Out of the ~89,000 governments in the United States, ~55,000 of them bond, or borrow money, about 61% of the total. That means 34,000 do not. Which of your governments live within their means and spend all their tax money on providing services and which of them have an invisible drain installed siphoning off unnecessary interest payments to Wall Street? How many of them could, with minimal inconvenience, add a few more percent in services or cut a few percent off their tax bills simply by not bonding or reducing their bonding to large capital items instead of borrowing for operations?
Note: Updated to make it clear that this is not about the classic large capital expenditure items that most would agree are legitimate projects for bond financing but rather borrowing that could be foregone and where, in some jurisdictions, they manage their cash flow well enough to do without the borrowing.
3 thoughts on “Citizen Intelligence curious fact of the day”
To list these governments would be a worthy effort.
A city is a capital intensive entity. Most of ts services such as roads and sewers are provided by capital investments. It is completely appropriate for long term investments to be paid for with borrowed money, and it is an ordinary part of both public and private finance.

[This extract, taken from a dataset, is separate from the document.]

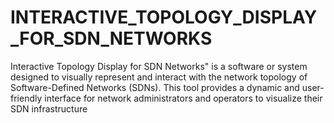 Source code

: # INTERACTIVE_TOPOLOGY_DISPLAY_FOR_SDN_NETWORKS
Interactive Topology Display for SDN Networks" is a software or system designed to visually represent and interact with the network topology of Software-Defined Networks (SDNs). This tool provides a dynamic and user-friendly interface for network administrators and operators to visualize their SDN infrastructure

VXXC – The Census has a list. They even have GIS compatible mapping files for some of the governments, but not all. What is missing is the software that will turn legal district descriptions to shapefiles so that whenever a district border change is filed, you just have to feed the new boundaries in as text and out will come a shapefile.
Robert Schwartz – I do not challenge that ‘good debt’ exists and if I was not clear that such things can legitimately be done for capital improvements, I probably should edit. However, is it realistic for citizens to do better oversight than “trust me” when it comes to municipal bonds? Are the fees for the placement of these instruments aligned with campaign contributions? Is the interest rate, perhaps a few points too high? Are voter approval rules being flouted splitting a capital project so on paper the project doesn’t trigger a referendum?